Der Optimierungszwang macht selbst vor Kühen nicht halt
In der Galerie 5020 zeigen Salzburger Künstler, wie Kunst auf neoliberale Tendenzen unserer Gesellschaft reagieren kann.
Das Kunstwerk hängt an einer Säule und erinnert an das Innere einer Autowaschanlage. Beate Ronacher fand diese „Kuhputzmaschine“im Lagerhaus, lieh sie sich aus und fügte sie mit Kunst-Kuhhaufen zu einer Installation zusammen. „Die Maschine wird zur Optimierung der Produktivität von Kühen benutzt“, erzählt die Tennengauerin, die beim Performancekollektiv Gelatin in Linz studiert.
Ronachers „Kuhputzmaschine“fügt sich wunderbar in die Ausstellung „Durch das Raue zu den Sternen“in der Salzburger Galerie 5020. Ein Thema der Gruppenschau ist die (Selbst-)Optimierung, die in unserer Gesellschaft omnipräsent ist. Auch Ulrike Lienbacher hat sich mit Optimierung auseinandergesetzt:
Dutzende Hanteln aus Porzellan ließ sich die Salzburger Künstlerin von der Wiener Porzellanmanufaktur Augarten nachbilden und formiert sie am Boden wie im Fitnessstudio. „Das Selbstgefällige des Porzellans passt ebenso zum hochtrainierten Körper wie das Fragile des Werkstoffs“, sagt Ulrike Lienbacher. Auf einem Bildschirm spricht ein Motivationscoach über Optimierungsmethoden. Sie habe im Vorfeld der Videoinstallation mit Skisprunglegende Toni Innauer Kontakt aufgenommen, erzählt Ulrike Lienbacher: „Kunst- und Sportsystem sind jedoch nicht kompatibel. Künstler können kein so klares Ziel definieren wie Sportler.“
Didi Neidhart nutzt die analoge Methode des Flugzettels, um „neoliberale Begrifflichkeiten“mit der Kunst des Scheiterns in Bezug zu bringen. Aus dem Kontext gelöst, wird die Sinnlosigkeit dieser Wortschöpfungen deutlich gemacht. „Die Arbeit wächst seit Jahren von Ausstellung zu Ausstellung“, sagt Neidhart über seine gelbe Zettelwand. Man scheitere daran, „instagramable“zu sein oder sein „Hobby zum Geschäftszweig“zu machen.

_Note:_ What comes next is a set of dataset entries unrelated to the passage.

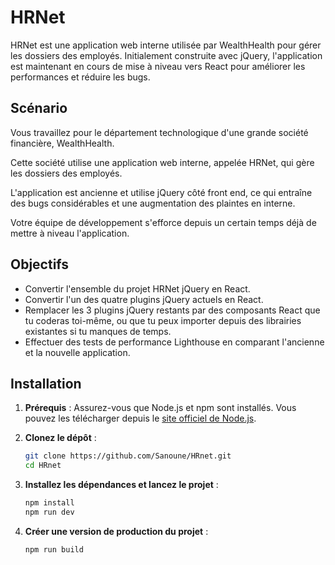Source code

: # HRNet

HRNet est une application web interne utilisée par WealthHealth pour gérer les dossiers des employés. Initialement construite avec jQuery, l'application est maintenant en cours de mise à niveau vers React pour améliorer les performances et réduire les bugs.

## Scénario

Vous travaillez pour le département technologique d'une grande société financière, WealthHealth.

Cette société utilise une application web interne, appelée HRNet, qui gère les dossiers des employés.

L'application est ancienne et utilise jQuery côté front end, ce qui entraîne des bugs considérables et une augmentation des plaintes en interne.

Votre équipe de développement s'efforce depuis un certain temps déjà de mettre à niveau l'application.

## Objectifs

- Convertir l'ensemble du projet HRNet jQuery en React.
- Convertir l'un des quatre plugins jQuery actuels en React.
- Remplacer les 3 plugins jQuery restants par des composants React que tu coderas toi-même, ou que tu peux importer depuis des librairies existantes si tu manques de temps.
- Effectuer des tests de performance Lighthouse en comparant l'ancienne et la nouvelle application.

## Installation

1. **Prérequis** :
   Assurez-vous que Node.js et npm sont installés. Vous pouvez les télécharger depuis le [site officiel de Node.js](https://nodejs.org/).

2. **Clonez le dépôt** :

   ```bash
   git clone https://github.com/Sanoune/HRnet.git
   cd HRnet
   ```

3. **Installez les dépendances et lancez le projet** :
   ```bash
   npm install
   npm run dev
   ```
4. **Créer une version de production du projet** :
   ```bash
   npm run build
   ```
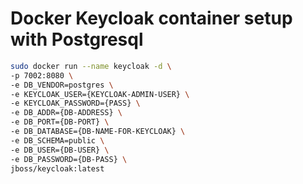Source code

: # Docker Keycloak container setup with Postgresql

```bash
sudo docker run --name keycloak -d \
-p 7002:8080 \
-e DB_VENDOR=postgres \
-e KEYCLOAK_USER={KEYCLOAK-ADMIN-USER} \
-e KEYCLOAK_PASSWORD={PASS} \
-e DB_ADDR={DB-ADDRESS} \
-e DB_PORT={DB-PORT} \
-e DB_DATABASE={DB-NAME-FOR-KEYCLOAK} \
-e DB_SCHEMA=public \
-e DB_USER={DB-USER} \
-e DB_PASSWORD={DB-PASS} \
jboss/keycloak:latest
```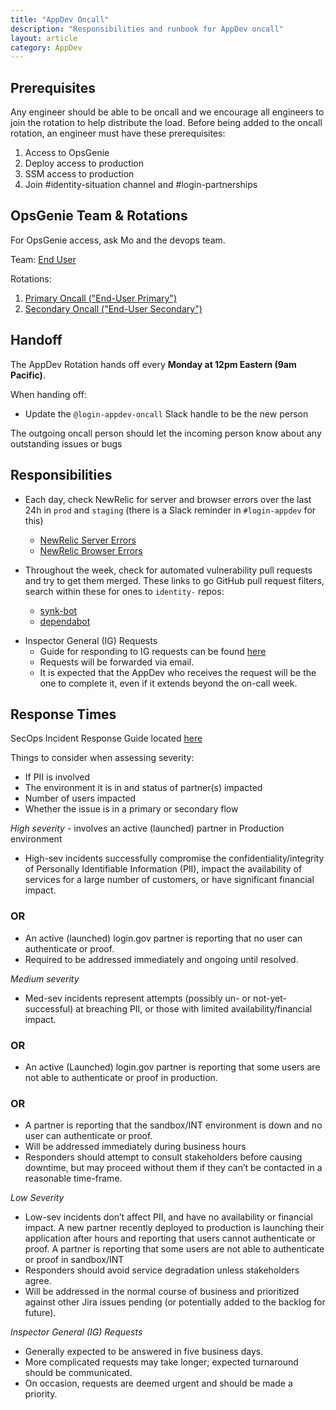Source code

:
 ```yaml
---
title: "AppDev Oncall"
description: "Responsibilities and runbook for AppDev oncall"
layout: article
category: AppDev
---
```


## Prerequisites

Any engineer should be able to be oncall and we encourage all engineers to join the rotation to help
distribute the load. Before being added to the oncall rotation, an engineer must have these prerequisites:

1. Access to OpsGenie
2. Deploy access to production
3. SSM access to production
4. Join #identity-situation channel and #login-partnerships


## OpsGenie Team & Rotations

For OpsGenie access, ask Mo and the devops team.

Team: [End User](https://login-gov.app.opsgenie.com/teams/dashboard/22edb9cb-3110-4494-9f02-db0243780189/members)

Rotations:

1. [Primary Oncall ("End-User Primary")](https://login-gov.app.opsgenie.com/settings/schedule/detail/142b8527-8ef6-4d9d-b81e-24b45d0499ba)
2. [Secondary Oncall ("End-User Secondary")](https://login-gov.app.opsgenie.com/settings/schedule/detail/1271f41d-aa0c-4a3e-86aa-23162ab5fc9d)

## Handoff

The AppDev Rotation hands off every **Monday at 12pm Eastern (9am Pacific)**.

When handing off:

* Update the `@login-appdev-oncall` Slack handle to be the new person

The outgoing oncall person should let the incoming person know about any outstanding issues or bugs

## Responsibilities

* Each day, check NewRelic for server and browser errors over the last 24h in `prod` and `staging` (there is a Slack reminder in `#login-appdev` for this)
    - [NewRelic Server Errors](https://one.newrelic.com/launcher/nr1-core.explorer?platform[accountId]=1376370&platform[timeRange][duration]=43200000&pane=eyJiYXJjaGFydCI6ImJhcmNoYXJ0IiwidG9wRmFjZXQiOiJ0cmFuc2FjdGlvblVpTmFtZSIsInBhZ2UiOiJ0YWJsZSIsIm5lcmRsZXRJZCI6ImVycm9ycy11aS5vdmVydmlldyIsImVudGl0eUlkIjoiTVRNM05qTTNNSHhCVUUxOFFWQlFURWxEUVZSSlQwNThOVEl4TXpZNE5UZyJ9&sidebars[0]=eyJuZXJkbGV0SWQiOiJucjEtY29yZS5hY3Rpb25zIiwiZW50aXR5SWQiOiJNVE0zTmpNM01IeEJVRTE4UVZCUVRFbERRVlJKVDA1OE5USXhNelk0TlRnIiwic2VsZWN0ZWROZXJkbGV0Ijp7Im5lcmRsZXRJZCI6ImVycm9ycy11aS5vdmVydmlldyJ9fQ)
    - [NewRelic Browser Errors](https://one.newrelic.com/launcher/nr1-core.explorer?pane=eyJuZXJkbGV0SWQiOiJicm93c2VyLW5yMS5icm93c2VyLWpzLWVycm9ycyIsImVudGl0eUlkIjoiTVRNM05qTTNNSHhDVWs5WFUwVlNmRUZRVUV4SlEwRlVTVTlPZkRVeU1qRTBNelk0In0=&sidebars[0]=eyJuZXJkbGV0SWQiOiJucjEtY29yZS5hY3Rpb25zIiwiZW50aXR5SWQiOiJNVE0zTmpNM01IeENVazlYVTBWU2ZFRlFVRXhKUTBGVVNVOU9mRFV5TWpFME16WTQiLCJzZWxlY3RlZE5lcmRsZXQiOnsibmVyZGxldElkIjoiYnJvd3Nlci1ucjEuYnJvd3Nlci1qcy1lcnJvcnMifX0=&platform[accountId]=1376370&platform[timeRange][duration]=43200000&platform[$isFallbackTimeRange]=false)

* Throughout the week, check for automated vulnerability pull requests and try to get them merged. These links to go GitHub pull request filters, search within these for ones to `identity-` repos:

    * [synk-bot][snyk]
    * [dependabot][dependabot]

[snyk]: https://github.com/search?q=user%3A18F+user%3AGSA+is%3Aopen+archived%3Afalse+author%3Asnyk-bot&type=Issues
[dependabot]: https://github.com/search?o=asc&q=user%3A18F+user%3AGSA+author%3Aapp%2Fdependabot+is%3Aopen+archived%3Afalse&s=created&type=Issues

* Inspector General (IG) Requests
   * Guide for responding to IG requests can be found [here](https://github.com/18F/identity-security-private/wiki/%5BWIP%5D-Responding-to-IG-Data-Requests)
   * Requests will be forwarded via email.
   * It is expected that the AppDev who receives the request will be the one to complete it, even if it extends beyond the on-call week.

## Response Times

SecOps Incident Response Guide located [here](https://handbook.login.gov/articles/secops-incident-response-guide.html)

Things to consider when assessing severity:
  * If PII is involved
  * The environment it is in and status of partner(s) impacted
  * Number of users impacted
  * Whether the issue is in a primary or secondary flow  



*High severity* - involves an active (launched) partner in Production environment
  * High-sev incidents successfully compromise the confidentiality/integrity of Personally Identifiable Information (PII), impact the availability of services for a large number of customers, or have significant financial impact.

### **OR**

  * An active (launched) login.gov partner is reporting that no user can authenticate or proof.
  * Required to be addressed immediately and ongoing until resolved.

*Medium severity*
  * Med-sev incidents represent attempts (possibly un- or not-yet-successful) at breaching PII, or those with limited availability/financial impact.

###  **OR**  
  * An active (Launched) login.gov partner is reporting that some users are not able to authenticate or proof in production.

### **OR**
  * A partner is reporting that the sandbox/INT environment is down and no user can authenticate or proof.
  * Will be addressed immediately during business hours
  * Responders should attempt to consult stakeholders before causing downtime, but may proceed without them if they can’t be contacted in a reasonable time-frame.

*Low Severity*  
  * Low-sev incidents don’t affect PII, and have no availability or financial impact. A new partner recently deployed to production is launching their application after hours and reporting that users cannot authenticate or proof. A partner is reporting that some users are not able to authenticate or proof in sandbox/INT
  * Responders should avoid service degradation unless stakeholders agree.
  * Will be addressed in the normal course of business and prioritized against other Jira issues pending (or potentially added to the backlog for future).

*Inspector General (IG) Requests*
  * Generally expected to be answered in five business days.
  * More complicated requests may take longer; expected turnaround should be communicated.
  * On occasion, requests are deemed urgent and should be made a priority.
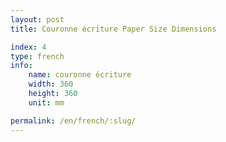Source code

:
 ```yaml
---
layout: post
title: Couronne écriture Paper Size Dimensions

index: 4
type: french
info:
    name: couronne écriture
    width: 360
    height: 360
    unit: mm

permalink: /en/french/:slug/
---
```



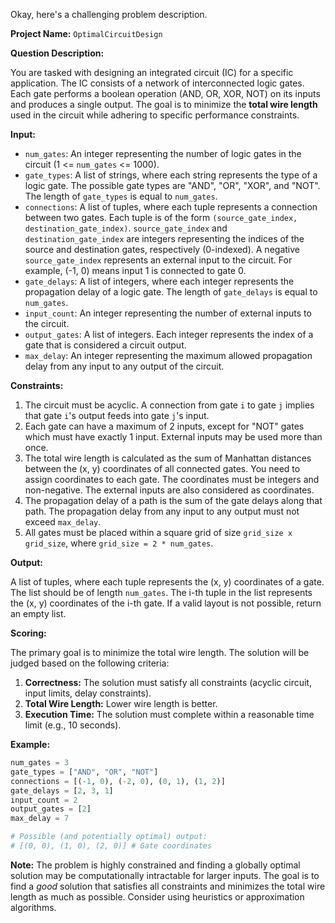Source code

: Okay, here's a challenging problem description.

**Project Name:** `OptimalCircuitDesign`

**Question Description:**

You are tasked with designing an integrated circuit (IC) for a specific application. The IC consists of a network of interconnected logic gates. Each gate performs a boolean operation (AND, OR, XOR, NOT) on its inputs and produces a single output. The goal is to minimize the **total wire length** used in the circuit while adhering to specific performance constraints.

**Input:**

*   `num_gates`: An integer representing the number of logic gates in the circuit (1 <= `num_gates` <= 1000).
*   `gate_types`: A list of strings, where each string represents the type of a logic gate. The possible gate types are "AND", "OR", "XOR", and "NOT". The length of `gate_types` is equal to `num_gates`.
*   `connections`: A list of tuples, where each tuple represents a connection between two gates. Each tuple is of the form `(source_gate_index, destination_gate_index)`. `source_gate_index` and `destination_gate_index` are integers representing the indices of the source and destination gates, respectively (0-indexed). A negative `source_gate_index` represents an external input to the circuit. For example, (-1, 0) means input 1 is connected to gate 0.
*   `gate_delays`: A list of integers, where each integer represents the propagation delay of a logic gate. The length of `gate_delays` is equal to `num_gates`.
*   `input_count`: An integer representing the number of external inputs to the circuit.
*   `output_gates`: A list of integers. Each integer represents the index of a gate that is considered a circuit output.
*   `max_delay`: An integer representing the maximum allowed propagation delay from any input to any output of the circuit.

**Constraints:**

1.  The circuit must be acyclic. A connection from gate `i` to gate `j` implies that gate `i`'s output feeds into gate `j`'s input.
2.  Each gate can have a maximum of 2 inputs, except for "NOT" gates which must have exactly 1 input. External inputs may be used more than once.
3.  The total wire length is calculated as the sum of Manhattan distances between the (x, y) coordinates of all connected gates. You need to assign coordinates to each gate. The coordinates must be integers and non-negative. The external inputs are also considered as coordinates.
4.  The propagation delay of a path is the sum of the gate delays along that path. The propagation delay from any input to any output must not exceed `max_delay`.
5.  All gates must be placed within a square grid of size `grid_size x grid_size`, where `grid_size = 2 * num_gates`.

**Output:**

A list of tuples, where each tuple represents the (x, y) coordinates of a gate. The list should be of length `num_gates`. The i-th tuple in the list represents the (x, y) coordinates of the i-th gate.
If a valid layout is not possible, return an empty list.

**Scoring:**

The primary goal is to minimize the total wire length. The solution will be judged based on the following criteria:

1.  **Correctness:** The solution must satisfy all constraints (acyclic circuit, input limits, delay constraints).
2.  **Total Wire Length:** Lower wire length is better.
3.  **Execution Time:** The solution must complete within a reasonable time limit (e.g., 10 seconds).

**Example:**

```python
num_gates = 3
gate_types = ["AND", "OR", "NOT"]
connections = [(-1, 0), (-2, 0), (0, 1), (1, 2)]
gate_delays = [2, 3, 1]
input_count = 2
output_gates = [2]
max_delay = 7

# Possible (and potentially optimal) output:
# [(0, 0), (1, 0), (2, 0)] # Gate coordinates
```

**Note:** The problem is highly constrained and finding a globally optimal solution may be computationally intractable for larger inputs. The goal is to find a *good* solution that satisfies all constraints and minimizes the total wire length as much as possible.  Consider using heuristics or approximation algorithms.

Das Dilettantische erheben Diana Barbosa Gil und Anna-Sofie Lugmeier zur Kunst. Die beiden Performancekünstlerinnen haben das bewusst amateurhafte Video „Cyborg Europa“rund um die griechische Sage von Europa gedreht – und erregten mit ihrem punkig-feministischen Ansatz an Originalschauplätzen Aufsehen. „Hier geht etwas zu Ende“, sagt Lugmeier im Video: „Der Stier, der Mann, die Frau, die Mutter – was kann man daran nicht verstehen?“Der Pinzgauer Peter
Fritzenwallner zeigt einen Dokumentarfilm über einen Hobbyastronomen, der seine eigene Sternwarte gebaut hat. Hier gelangt einer buchstäblich „durch das Raue zu den Sternen“. Und Christian Zwerschina, der mit weiteren Künstlern ein Atelier in Hallein betreibt, gibt mit Installationen aus Arbeitsgegenständen wie Sackrodel und Arbeitsmantel Rätsel auf.
„Die Ausstellung ist ein Heimspiel“, freut sich 5020-Leiterin Karolina Radenkovic über die hohe Dichte an jungen Künstlern aus Stadt und Land Salzburg. Gemäß dem Jahresmotto „Das kompromittierte Ich“würden heuer künftig Einzelausstellungen gezeigt.